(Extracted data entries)
↓↓↓
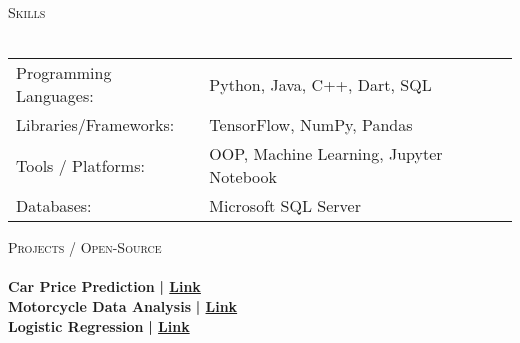 \documentclass[a4paper]{article}
\newcommand{\lineunder} {
    \vspace*{-8pt} \\
    \hspace*{-18pt} \hrulefill \\
}
\newcommand{\header} [1] {
    {\hspace*{-18pt}\vspace*{6pt} \textsc{#1}}
    \vspace*{-6pt} \lineunder
}
\begin{document}
%
%
  \header{Skills}
  \vspace{2mm}
  \begin{longtable}{p{4cm}p{12cm}}
  Programming Languages: & Python, Java, C++, Dart, SQL \\
  Libraries/Frameworks: & TensorFlow, NumPy, Pandas \\
  Tools / Platforms: & OOP, Machine Learning, Jupyter Notebook \\
  Databases: & Microsoft SQL Server \\
  \end{longtable}
  \vspace{1mm}

      \header{Projects / Open-Source}
      \vspace{2mm}
      {\textbf{Car Price Prediction}}\textbf{ | \href{https://github.com/MH0386/car\_price\_prediction}{Link}}\\

\vspace*{3mm}
      {\textbf{Motorcycle Data Analysis}}\textbf{ | \href{https://github.com/MH0386/motorcycle\_data\_analysis}{Link}}\\

\vspace*{3mm}
      {\textbf{Logistic Regression}}\textbf{ | \href{https://github.com/MH0386/logistic\_regression}{Link}}\\

\vspace*{3mm}
\end{document}
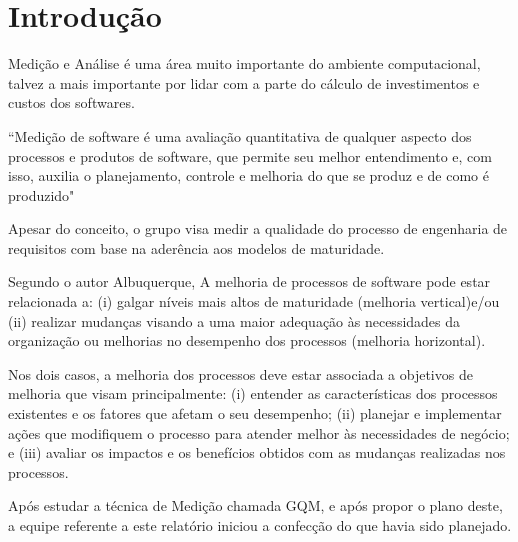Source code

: \chapter{Introdução}

Medição e Análise é uma área muito importante do ambiente computacional, talvez a mais importante por lidar com a parte do cálculo de investimentos e custos dos softwares.

 “Medição de software é uma avaliação quantitativa de qualquer aspecto dos processos e produtos de software, que permite seu melhor entendimento e, com
isso, auxilia o planejamento, controle e melhoria do que se produz e de como é produzido"~\cite{rocha2012mediccao}

Apesar do conceito, o grupo visa medir a qualidade do processo de engenharia de requisitos com base na aderência aos modelos de maturidade.

Segundo o autor Albuquerque, A melhoria de processos de software pode estar relacionada a: (i) galgar
níveis mais altos de maturidade (melhoria vertical)e/ou (ii) realizar mudanças visando a uma maior adequação às necessidades da organização ou melhorias no
desempenho dos processos (melhoria horizontal).\cite{albuquerque2008avaliaccao}

Nos dois casos, a melhoria dos
processos deve estar associada a objetivos de melhoria que visam principalmente:
(i) entender as características dos processos existentes e os fatores que afetam o
seu desempenho; (ii) planejar e implementar ações que modifiquem o processo
para atender melhor às necessidades de negócio; e (iii) avaliar os impactos e os
benefícios obtidos com as mudanças realizadas nos processos.\cite{albuquerque2008avaliaccao}

Após estudar a técnica de Medição chamada GQM, e após propor o plano deste, a equipe referente a este relatório iniciou a confecção do que havia sido planejado.
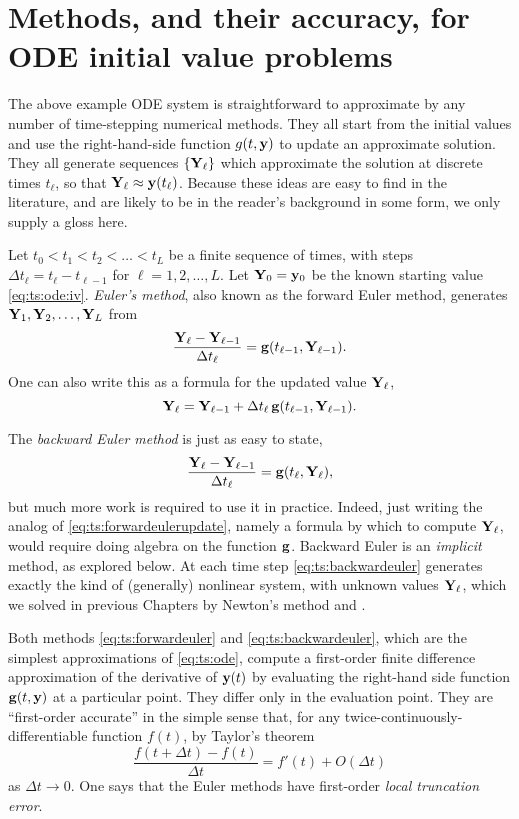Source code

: \section{Methods, and their accuracy, for ODE initial value problems}  The above example ODE system is straightforward to approximate by any number of time-stepping numerical methods.  They all start from the initial values and use the right-hand-side function $g(t,\mathbf{y})$ to update an approximate solution.  They all generate sequences $\{\mathbf{Y}_\ell\}$ which approximate the solution at discrete times $t_\ell$, so that $\mathbf{Y}_\ell \approx \mathbf{y}(t_\ell)$.  Because these ideas are easy to find in the literature, and are likely to be in the reader's background in some form, we only supply a gloss here.

Let $t_0<t_1<t_2<\dots<t_L$ be a finite sequence of times, with steps $\Delta t_\ell = t_\ell - t_{\ell-1}$ for $\ell=1,2,\dots,L$.  Let $\mathbf{Y}_0 = \mathbf{y}_0$ be the known starting value  \eqref{eq:ts:ode:iv}.  \emph{Euler's method}, also known as the forward Euler method, generates $\mathbf{Y}_1,\mathbf{Y}_2,\dots,\mathbf{Y}_L$ from
\begin{equation}
\frac{\mathbf{Y}_\ell - \mathbf{Y}_{\ell-1}}{\Delta t_\ell} = \mathbf{g}(t_{\ell-1},\mathbf{Y}_{\ell-1}). \label{eq:ts:forwardeuler}
\end{equation}
One can also write this as a formula for the updated value $\mathbf{Y}_\ell$,
\begin{equation}
\mathbf{Y}_\ell = \mathbf{Y}_{\ell-1} + \Delta t_\ell \, \mathbf{g}(t_{\ell-1},\mathbf{Y}_{\ell-1}). \label{eq:ts:forwardeulerupdate}
\end{equation}

The \emph{backward Euler method} is just as easy to state,
\begin{equation}
\frac{\mathbf{Y}_\ell - \mathbf{Y}_{\ell-1}}{\Delta t_\ell} = \mathbf{g}(t_{\ell},\mathbf{Y}_{\ell}),  \label{eq:ts:backwardeuler}
\end{equation}
but much more work is required to use it in practice.  Indeed, just writing the analog of \eqref{eq:ts:forwardeulerupdate}, namely a formula by which to compute $\mathbf{Y}_\ell$, would require doing algebra on the function $\mathbf{g}$.  Backward Euler is an \emph{implicit} method, as explored below.  At each time step \eqref{eq:ts:backwardeuler} generates exactly the kind of (generally) nonlinear system, with unknown values $\mathbf{Y}_\ell$, which we solved in previous Chapters by Newton's method and \pSNES.

Both methods \eqref{eq:ts:forwardeuler} and \eqref{eq:ts:backwardeuler}, which are the simplest approximations of \eqref{eq:ts:ode}, compute a first-order finite difference approximation of the derivative of $\mathbf{y}(t)$ by evaluating the right-hand side function $\mathbf{g}(t,\mathbf{y})$ at a particular point.  They differ only in the evaluation point.  They are ``first-order accurate'' in the simple sense that, for any twice-continuously-differentiable function $f(t)$, by Taylor's theorem
    $$\frac{f(t+\Delta t) - f(t)}{\Delta t} = f'(t) + O(\Delta t)$$
as $\Delta t \to 0$.  One says that the Euler methods have first-order \emph{local truncation error}.

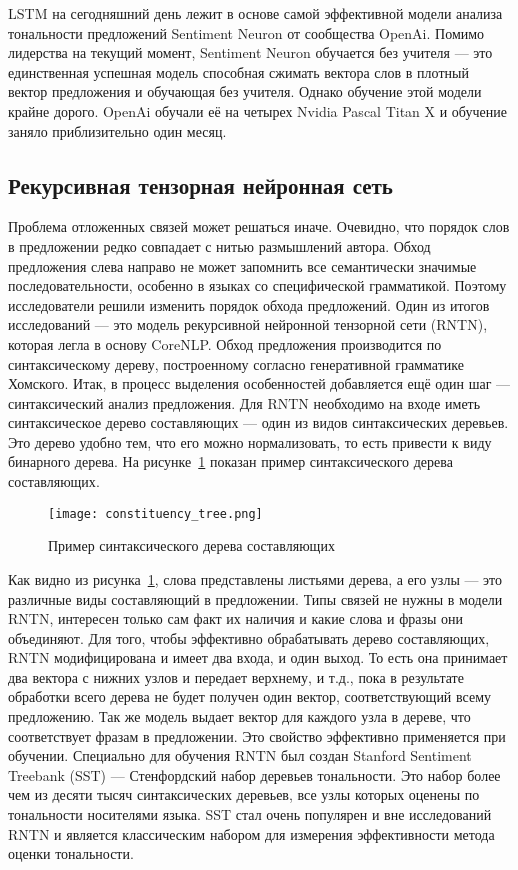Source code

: LSTM на сегодняшний день лежит в основе самой эффективной модели анализа тональности предложений Sentiment Neuron от сообщества OpenAi. Помимо лидерства на текущий момент, Sentiment Neuron обучается без учителя --- это единственная успешная модель способная сжимать вектора слов в плотный вектор предложения и обучающая без учителя. Однако обучение этой модели крайне дорого. OpenAi обучали её на четырех Nvidia Pascal Titan X и обучение заняло приблизительно один месяц\cite{openai}.

\subsection{Рекурсивная тензорная нейронная сеть}
Проблема отложенных связей может решаться иначе. Очевидно, что порядок слов в предложении редко совпадает с нитью размышлений автора. Обход предложения слева направо не может запомнить все семантически значимые последовательности, особенно в языках со специфической грамматикой. Поэтому исследователи решили изменить порядок обхода предложений. Один из итогов исследований --- это модель рекурсивной нейронной тензорной сети (RNTN), которая легла в основу CoreNLP\@. Обход предложения производится по синтаксическому дереву, построенному согласно генеративной грамматике Хомского\cite{Chomsky}.
Итак, в процесс выделения особенностей добавляется ещё один шаг --- синтаксический анализ предложения. Для RNTN необходимо на входе иметь синтаксическое дерево составляющих --- один из видов синтаксических деревьев. Это дерево удобно тем, что его можно нормализовать, то есть привести к виду бинарного дерева. На рисунке~\ref{fig:overview:constituency_tree} показан пример синтаксического дерева составляющих\cite{Chomsky}.

\begin{figure}[h]
  \begin{center}
    \texttt{[image: constituency\_tree.png]}
    \caption{Пример синтаксического дерева составляющих}\label{fig:overview:constituency_tree}
  \end{center}
\end{figure}

Как видно из рисунка~\ref{fig:overview:constituency_tree}, слова представлены листьями дерева, а его узлы --- это различные виды составляющий в предложении. Типы связей не нужны в модели RNTN, интересен только сам факт их наличия и какие слова и фразы они объединяют. Для того, чтобы эффективно обрабатывать дерево составляющих, RNTN модифицирована и имеет два входа, и один выход. То есть она принимает два вектора с нижних узлов и передает верхнему, и т.д., пока в результате обработки всего дерева не будет получен один вектор, соответствующий всему предложению. Так же модель выдает вектор для каждого узла в дереве, что соответствует фразам в предложении. Это свойство эффективно применяется при обучении. Специально для обучения RNTN был создан Stanford Sentiment Treebank (SST) --- Стенфордский набор деревьев тональности. Это набор более чем из десяти тысяч синтаксических деревьев, все узлы которых оценены по тональности носителями языка. SST стал очень популярен и вне исследований RNTN и является классическим набором для измерения эффективности метода оценки тональности\cite{RNTN}.

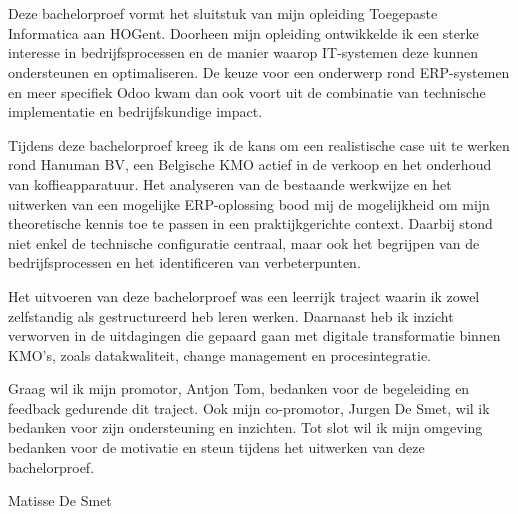 
\chapter*{}%
\label{ch:voorwoord}

Deze bachelorproef vormt het sluitstuk van mijn opleiding Toegepaste Informatica aan HOGent. Doorheen mijn opleiding ontwikkelde ik een sterke interesse in bedrijfsprocessen en de manier waarop IT-systemen deze kunnen ondersteunen en optimaliseren. De keuze voor een onderwerp rond ERP-systemen en meer specifiek Odoo kwam dan ook voort uit de combinatie van technische implementatie en bedrijfskundige impact.

Tijdens deze bachelorproef kreeg ik de kans om een realistische case uit te werken rond Hanuman BV, een Belgische KMO actief in de verkoop en het onderhoud van koffieapparatuur. Het analyseren van de bestaande werkwijze en het uitwerken van een mogelijke ERP-oplossing bood mij de mogelijkheid om mijn theoretische kennis toe te passen in een praktijkgerichte context. Daarbij stond niet enkel de technische configuratie centraal, maar ook het begrijpen van de bedrijfsprocessen en het identificeren van verbeterpunten.

Het uitvoeren van deze bachelorproef was een leerrijk traject waarin ik zowel zelfstandig als gestructureerd heb leren werken. Daarnaast heb ik inzicht verworven in de uitdagingen die gepaard gaan met digitale transformatie binnen KMO’s, zoals datakwaliteit, change management en procesintegratie.

Graag wil ik mijn promotor, Antjon Tom, bedanken voor de begeleiding en feedback gedurende dit traject. Ook mijn co-promotor, Jurgen De Smet, wil ik bedanken voor zijn ondersteuning en inzichten. Tot slot wil ik mijn omgeving bedanken voor de motivatie en steun tijdens het uitwerken van deze bachelorproef.

\vspace{1cm}

Matisse De Smet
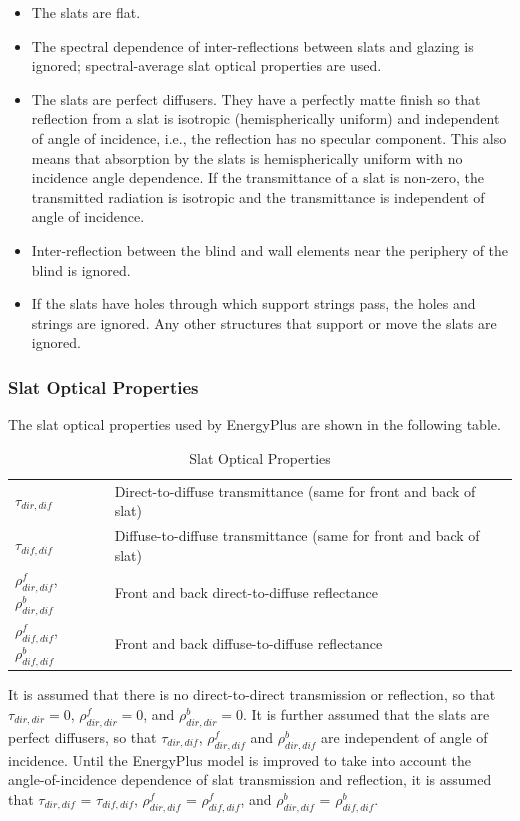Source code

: \begin{itemize}
\item
  The slats are flat.
\item
  The spectral dependence of inter-reflections between slats and glazing is ignored; spectral-average slat optical properties are used.
\item
  The slats are perfect diffusers. They have a perfectly matte finish so that reflection from a slat is isotropic (hemispherically uniform) and independent of angle of incidence, i.e., the reflection has no specular component. This also means that absorption by the slats is hemispherically uniform with no incidence angle dependence. If the transmittance of a slat is non-zero, the transmitted radiation is isotropic and the transmittance is independent of angle of incidence.
\item
  Inter-reflection between the blind and wall elements near the periphery of the blind is ignored.
\item
  If the slats have holes through which support strings pass, the holes and strings are ignored. Any other structures that support or move the slats are ignored.
\end{itemize}

\subsubsection{Slat Optical Properties}\label{slat-optical-properties}

The slat optical properties used by EnergyPlus are shown in the following table.

\begin{longtable}[c]{p{1.5in}p{2.5in}}
\caption{Slat Optical Properties \label{table:slat-optical-properties}} \tabularnewline
\toprule 
\({\tau_{dir,dif}}\) & Direct-to-diffuse transmittance (same for front and back of slat) \tabularnewline
\({\tau_{dif,dif}}\) & Diffuse-to-diffuse transmittance (same for front and back of slat) \tabularnewline
\(\rho_{dir,dif}^f\), \(\rho_{dir,dif}^b\) & Front and back direct-to-diffuse reflectance \tabularnewline
\(\rho_{dif,dif}^f\), \(\rho_{dif,dif}^b\) & Front and back diffuse-to-diffuse reflectance \tabularnewline
\bottomrule
\end{longtable}

It is assumed that there is no direct-to-direct transmission or reflection, so that \({\tau_{dir,dir}} = 0\), \(\rho_{dir,dir}^f = 0\), and \(\rho_{dir,dir}^b = 0\). It is further assumed that the slats are perfect diffusers, so that \({\tau_{dir,dif}}\), \(\rho_{dir,dif}^f\) and \(\rho_{dir,dif}^b\) are independent of angle of incidence. Until the EnergyPlus model is improved to take into account the angle-of-incidence dependence of slat transmission and reflection, it is assumed that \({\tau_{dir,dif}}\) = \({\tau_{dif,dif}}\), \(\rho_{dir,dif}^f\) = \(\rho_{dif,dif}^f\), and \(\rho_{dir,dif}^b\) = \(\rho_{dif,dif}^b\).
↑↑↑
Exercise brief |
Please go through the data above and copy each line that has the word "bedrijfsprocessen".

Solution to the exercise |
Deze bachelorproef vormt het sluitstuk van mijn opleiding Toegepaste Informatica aan HOGent. Doorheen mijn opleiding ontwikkelde ik een sterke interesse in bedrijfsprocessen en de manier waarop IT-systemen deze kunnen ondersteunen en optimaliseren. De keuze voor een onderwerp rond ERP-systemen en meer specifiek Odoo kwam dan ook voort uit de combinatie van technische implementatie en bedrijfskundige impact.
Tijdens deze bachelorproef kreeg ik de kans om een realistische case uit te werken rond Hanuman BV, een Belgische KMO actief in de verkoop en het onderhoud van koffieapparatuur. Het analyseren van de bestaande werkwijze en het uitwerken van een mogelijke ERP-oplossing bood mij de mogelijkheid om mijn theoretische kennis toe te passen in een praktijkgerichte context. Daarbij stond niet enkel de technische configuratie centraal, maar ook het begrijpen van de bedrijfsprocessen en het identificeren van verbeterpunten.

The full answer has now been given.